Again, those of us intricately involved in the process were gratified when folks at the FDA demonstrated their inclination to at least listen to our concerns and reconsider the rules that would be imposed on farmers. After all, we had been told in no uncertain terms, back in the beginning, that farmers would not be affected at all. Now it is a foregone conclusion that FSMA will extend its reach in one way or another onto nearly every farm in the nation. With this more straightforward assumption, we will be watching very closely four critical areas of the newly proposed rules in particular, as follows:

  1. Soil amendments: natural vs. chemical fertilizers / use of compost and manure

Farmers need to be allowed to use longstanding sustainable practices, like applying compost and manure to their fields for soil fertility. The rules shouldn’t trample existing guidelines like those under the National Organic Program, which already governs application intervals for natural fertilizers. These rules need to allow farmers to keep using the fertilizers that are best for their crops and soil, and take into account the rapidly developing science highlighting the importance of microbial diversity in healthy, sustainable systems.

  1. Water: quality standards and testing

The rules should measure water quality for farming, not subject farms to criteria intended for recreational water use.
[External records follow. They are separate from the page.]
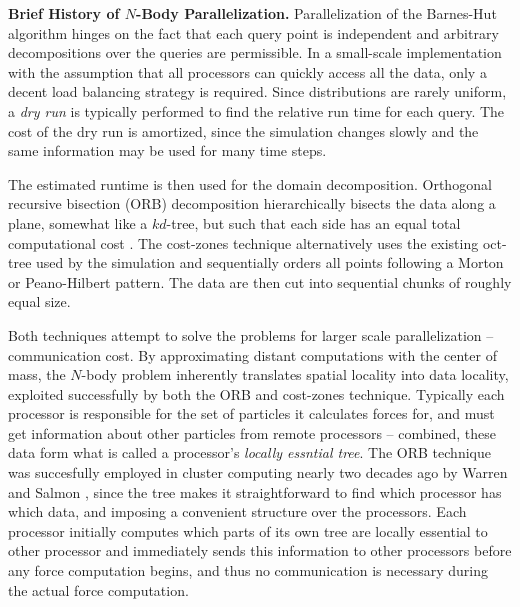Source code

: \documentclass[times, leqno,twocolumn]{article}
\begin{document}

{\bf Brief History of $N$-Body Parallelization.}
Parallelization of the Barnes-Hut algorithm hinges on the fact that each query point is independent and arbitrary decompositions over the queries are permissible.
In a small-scale implementation with the assumption that all processors can quickly access all the data, only a decent load balancing strategy is required.
Since distributions are rarely uniform, a {\it dry run} is typically performed to find the relative run time for each query.
The cost of the dry run is amortized, since the simulation changes slowly and the same information may be used for many time steps.

The estimated runtime is then used for the domain decomposition.
Orthogonal recursive bisection (ORB) decomposition hierarchically bisects the data along a plane, somewhat like a $kd$-tree, but such that each side has an equal total computational cost \cite{singh95load, liu94experiences, warren93parallel}.
The cost-zones technique alternatively uses the existing oct-tree used by the simulation and sequentially orders all points following a Morton or Peano-Hilbert pattern.
The data are then cut into sequential chunks of roughly equal size.

Both techniques attempt to solve the problems for larger scale parallelization -- communication cost.
By approximating distant computations with the center of mass, the $N$-body problem inherently translates spatial locality into data locality, exploited successfully by both the ORB and cost-zones technique.
Typically each processor is responsible for the set of particles it calculates forces for, and must get information about other particles from remote processors -- combined, these data form what is called a processor's {\it locally essntial tree}.
The ORB technique was succesfully employed in cluster computing nearly two decades ago by Warren and Salmon \cite{warren92astrophysical}, since the tree makes it straightforward to find which processor has which data, and imposing a convenient structure over the processors.
Each processor initially computes which parts of its own tree are locally essential to other processor and immediately sends this information to other processors before any force computation begins, and thus no communication is necessary during the actual force computation.
\end{document}

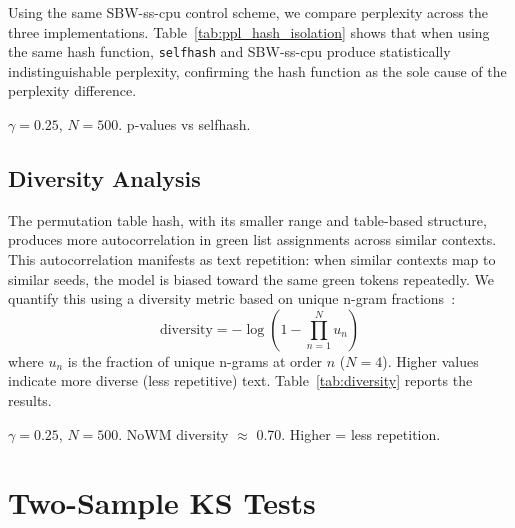 \documentclass[11pt]{article}
\begin{document}
Using the same SBW-ss-cpu control scheme, we compare perplexity across the three implementations. Table~\ref{tab:ppl_hash_isolation} shows that when using the same hash function, \texttt{selfhash} and SBW-ss-cpu produce statistically indistinguishable perplexity, confirming the hash function as the sole cause of the perplexity difference.

\begin{table}[!t]
\caption{Perplexity Comparison Isolating Hash Effect}
\label{tab:ppl_hash_isolation}
\begin{center}
\footnotesize
\resizebox{\columnwidth}{!}{}
\end{center}
\vspace{-2mm}
{\small $\gamma=0.25$, $N=500$. p-values vs selfhash.}
\end{table}

\subsection{Diversity Analysis}

The permutation table hash, with its smaller range and table-based structure, produces more autocorrelation in green list assignments across similar contexts. This autocorrelation manifests as text repetition: when similar contexts map to similar seeds, the model is biased toward the same green tokens repeatedly. We quantify this using a diversity metric based on unique n-gram fractions~\cite{welleck2020neural,li2023contrastive,kirchenbauer2024reliability}:
\begin{equation}
\text{diversity} = -\log\left(1 - \prod_{n=1}^{N} u_n\right)
\end{equation}
where $u_n$ is the fraction of unique n-grams at order $n$ ($N=4$). Higher values indicate more diverse (less repetitive) text. Table~\ref{tab:diversity} reports the results.

\begin{table}[!t]
\caption{Text Diversity Comparison (Watermarked)}
\label{tab:diversity}
\begin{center}
\footnotesize

\end{center}
\vspace{-2mm}
{\small $\gamma=0.25$, $N=500$. NoWM diversity $\approx$ 0.70. Higher = less repetition.}
\end{table}

\section{Two-Sample KS Tests}
\label{app:ks}
\end{document}
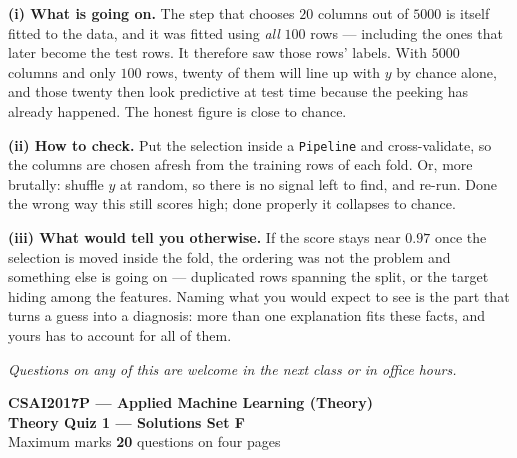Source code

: \documentclass[10pt,a4paper]{article}
\newcommand{\SetLetter}{}
\begin{document}
\vspace{4pt}

\textbf{(i) What is going on.} The step that chooses $20$ columns out of $5000$ is itself fitted to the data, and it was fitted using \emph{all} $100$ rows --- including the ones that later become the test rows. It therefore saw those rows' labels. With $5000$ columns and only $100$ rows, twenty of them will line up with $y$ by chance alone, and those twenty then look predictive at test time because the peeking has already happened. The honest figure is close to chance.\par\vspace{1mm}\textbf{(ii) How to check.} Put the selection inside a \texttt{Pipeline} and cross-validate, so the columns are chosen afresh from the training rows of each fold. Or, more brutally: shuffle $y$ at random, so there is no signal left to find, and re-run. Done the wrong way this still scores high; done properly it collapses to chance.\par\vspace{1mm}\textbf{(iii) What would tell you otherwise.} If the score stays near $0.97$ once the selection is moved inside the fold, the ordering was not the problem and something else is going on --- duplicated rows spanning the split, or the target hiding among the features. Naming what you would expect to see is the part that turns a guess into a diagnosis: more than one explanation fits these facts, and yours has to account for all of them.

\vfill

{\footnotesize\itshape Questions on any of this are welcome in the next class or in office hours.}

\newpage


\renewcommand{\SetLetter}{F}\setcounter{page}{1}

\begin{center}
{\large\bfseries CSAI2017P --- Applied Machine Learning (Theory)}\\[2pt]
{\large\bfseries Theory Quiz 1 --- Solutions \quad\textbullet\quad Set F}\\[3pt]
{\small Maximum marks \textbf{20} \quad\textbullet{} questions on four pages}
\end{center}
\vspace{2pt}

\noindent{}
\vspace{3pt}
\end{document}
Water used to grow food is different than for swimming, and water standards should account for variations in water sources, regional geography and climate, and production systems, rather than subjecting all farmers everywhere to an unworkable one-size-fits-all standard.  The rules need a flexible standard that works for the different water systems and sources used on farms of all types, and that won’t create a preference for unnecessary chemical treatment of agricultural water.

  1. Definitions: clarifying the difference between a farm and a food facility

The rules need to clarify “farm” and “facility” definitions to reflect the modern reality of farming and ensure that diversified and innovative farms – particularly those pioneering models for increased access to healthy, local foods – continue to grow and thrive without being overregulated with rules designed for large industrial facilities. The rules should allow for common and safe practices like selling jars of farm-made pickles or including fresh produce from a neighboring farm in a Community Supported Agriculture (CSA) share. Otherwise, consumers won’t be able to easily choose the safe, healthy, locally grown foods they desire.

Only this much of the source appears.